Ontario divorce law provides that divorcing spouses’ property will be divided down the middle so that each party receives an equal share of assets. The idea is simple, but the reality is that property division in Ontario is far more complex than a 50-50 split, especially with regard to the matrimonial home.

Because each spouse is entitled to any increase in the value of matrimonial property, it is crucial to obtain an accurate valuation of assets. In some cases, it is also necessary to distinguish between matrimonial and excluded property. Property that is excluded from division may include inheritances or gifts that one spouse received from someone outside of the marriage. Generally, for property to be excluded, it must not have been invested in the matrimonial home.

As we often emphasize at, the family home is a central asset in many marriages. How the home is handled in divorce can affect every aspect of the settlement, including matters of child custody, child support and spousal support.

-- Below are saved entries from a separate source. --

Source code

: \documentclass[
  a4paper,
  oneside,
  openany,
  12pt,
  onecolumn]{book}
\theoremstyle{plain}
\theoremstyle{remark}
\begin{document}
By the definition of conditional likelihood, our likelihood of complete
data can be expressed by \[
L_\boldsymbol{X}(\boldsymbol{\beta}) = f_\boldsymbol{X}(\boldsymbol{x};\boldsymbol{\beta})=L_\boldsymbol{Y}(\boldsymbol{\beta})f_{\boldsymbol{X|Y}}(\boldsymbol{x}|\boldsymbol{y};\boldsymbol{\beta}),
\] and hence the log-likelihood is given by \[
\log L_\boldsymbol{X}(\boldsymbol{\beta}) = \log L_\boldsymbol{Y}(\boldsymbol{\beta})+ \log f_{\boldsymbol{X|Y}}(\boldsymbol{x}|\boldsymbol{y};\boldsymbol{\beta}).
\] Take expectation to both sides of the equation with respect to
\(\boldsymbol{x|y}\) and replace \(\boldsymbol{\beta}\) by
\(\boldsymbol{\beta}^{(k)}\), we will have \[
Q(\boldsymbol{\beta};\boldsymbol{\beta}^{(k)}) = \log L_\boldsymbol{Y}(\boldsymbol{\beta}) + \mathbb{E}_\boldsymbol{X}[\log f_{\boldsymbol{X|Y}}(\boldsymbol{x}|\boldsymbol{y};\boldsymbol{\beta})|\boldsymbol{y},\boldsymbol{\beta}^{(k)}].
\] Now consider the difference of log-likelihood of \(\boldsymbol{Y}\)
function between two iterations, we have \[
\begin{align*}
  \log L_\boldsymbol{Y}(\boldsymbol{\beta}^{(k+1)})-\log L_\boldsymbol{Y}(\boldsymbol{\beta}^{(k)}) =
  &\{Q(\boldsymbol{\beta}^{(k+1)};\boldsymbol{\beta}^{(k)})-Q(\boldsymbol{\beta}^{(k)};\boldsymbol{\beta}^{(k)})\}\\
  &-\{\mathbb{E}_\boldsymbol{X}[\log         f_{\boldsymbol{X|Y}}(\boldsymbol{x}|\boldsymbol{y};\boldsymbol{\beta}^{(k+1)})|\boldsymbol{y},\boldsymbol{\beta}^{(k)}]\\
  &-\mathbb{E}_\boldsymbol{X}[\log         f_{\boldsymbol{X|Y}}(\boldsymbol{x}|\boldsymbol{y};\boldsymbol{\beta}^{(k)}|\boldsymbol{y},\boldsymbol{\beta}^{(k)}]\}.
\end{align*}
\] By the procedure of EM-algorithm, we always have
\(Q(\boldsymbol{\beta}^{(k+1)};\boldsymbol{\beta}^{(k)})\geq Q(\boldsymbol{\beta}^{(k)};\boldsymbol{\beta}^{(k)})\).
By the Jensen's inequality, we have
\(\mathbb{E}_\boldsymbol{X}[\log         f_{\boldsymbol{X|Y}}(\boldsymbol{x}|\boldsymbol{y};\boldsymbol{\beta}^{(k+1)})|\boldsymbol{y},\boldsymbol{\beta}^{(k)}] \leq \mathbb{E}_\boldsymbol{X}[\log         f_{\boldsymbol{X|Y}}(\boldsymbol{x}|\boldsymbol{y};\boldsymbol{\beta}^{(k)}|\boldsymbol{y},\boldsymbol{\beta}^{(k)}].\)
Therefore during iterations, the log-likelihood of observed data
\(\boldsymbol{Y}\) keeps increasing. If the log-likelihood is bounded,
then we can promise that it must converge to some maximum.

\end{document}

The law provides that both spouses have a right to stay in the matrimonial home. That is, unless a judge orders one spouse to leave. An order of exclusive possession requires that one spouse leave the home while the other stays. Typically, if the spouses have children together, the parent who stays in the home is the one who will have custody of the kids.

Because each spouse initially has an equal right to stay in the home, neither spouse may mortgage, sell, sublet or rent the property without the permission of the other spouse. This requirement applies even if only one spouse owns the property or if only one spouse’s name is on the lease.